- **Aim of the exercise**: Give back exactly the lines of the material below, starting with the line with "# 👋 Hi, I'm Citizen Mbatha" and going on through the line with "### ✨ What Drives Me".

- **Data extracts**:
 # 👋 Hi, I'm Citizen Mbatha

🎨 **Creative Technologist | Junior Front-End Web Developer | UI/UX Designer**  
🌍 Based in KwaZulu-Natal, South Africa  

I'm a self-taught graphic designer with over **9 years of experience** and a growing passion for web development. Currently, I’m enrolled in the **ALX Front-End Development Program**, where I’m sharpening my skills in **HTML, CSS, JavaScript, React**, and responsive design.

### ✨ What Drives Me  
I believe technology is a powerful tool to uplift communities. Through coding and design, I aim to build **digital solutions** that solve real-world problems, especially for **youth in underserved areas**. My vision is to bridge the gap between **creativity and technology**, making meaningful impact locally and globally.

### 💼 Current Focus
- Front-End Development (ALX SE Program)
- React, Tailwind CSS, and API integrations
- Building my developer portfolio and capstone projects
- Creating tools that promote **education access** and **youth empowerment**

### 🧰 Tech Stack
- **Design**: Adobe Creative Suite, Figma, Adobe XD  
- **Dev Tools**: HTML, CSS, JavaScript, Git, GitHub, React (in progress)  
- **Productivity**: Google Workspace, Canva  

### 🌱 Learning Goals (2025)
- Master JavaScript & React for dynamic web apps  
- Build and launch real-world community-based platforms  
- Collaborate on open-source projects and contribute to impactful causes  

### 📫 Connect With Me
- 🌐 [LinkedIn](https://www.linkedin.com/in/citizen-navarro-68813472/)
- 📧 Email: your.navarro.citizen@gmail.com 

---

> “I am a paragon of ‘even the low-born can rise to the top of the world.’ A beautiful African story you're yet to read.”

* * *

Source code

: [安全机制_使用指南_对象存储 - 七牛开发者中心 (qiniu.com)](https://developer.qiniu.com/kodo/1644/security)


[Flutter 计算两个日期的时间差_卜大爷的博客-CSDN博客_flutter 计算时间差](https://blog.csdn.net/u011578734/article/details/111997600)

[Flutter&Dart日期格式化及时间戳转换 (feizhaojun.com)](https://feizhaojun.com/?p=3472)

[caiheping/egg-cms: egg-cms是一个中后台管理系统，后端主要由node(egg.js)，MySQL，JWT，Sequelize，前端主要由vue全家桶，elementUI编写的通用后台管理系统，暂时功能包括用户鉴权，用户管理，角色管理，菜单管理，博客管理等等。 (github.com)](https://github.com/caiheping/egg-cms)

- **Your response**:
 # 👋 Hi, I'm Citizen Mbatha

🎨 **Creative Technologist | Junior Front-End Web Developer | UI/UX Designer**  
🌍 Based in KwaZulu-Natal, South Africa  

I'm a self-taught graphic designer with over **9 years of experience** and a growing passion for web development. Currently, I’m enrolled in the **ALX Front-End Development Program**, where I’m sharpening my skills in **HTML, CSS, JavaScript, React**, and responsive design.

### ✨ What Drives Me  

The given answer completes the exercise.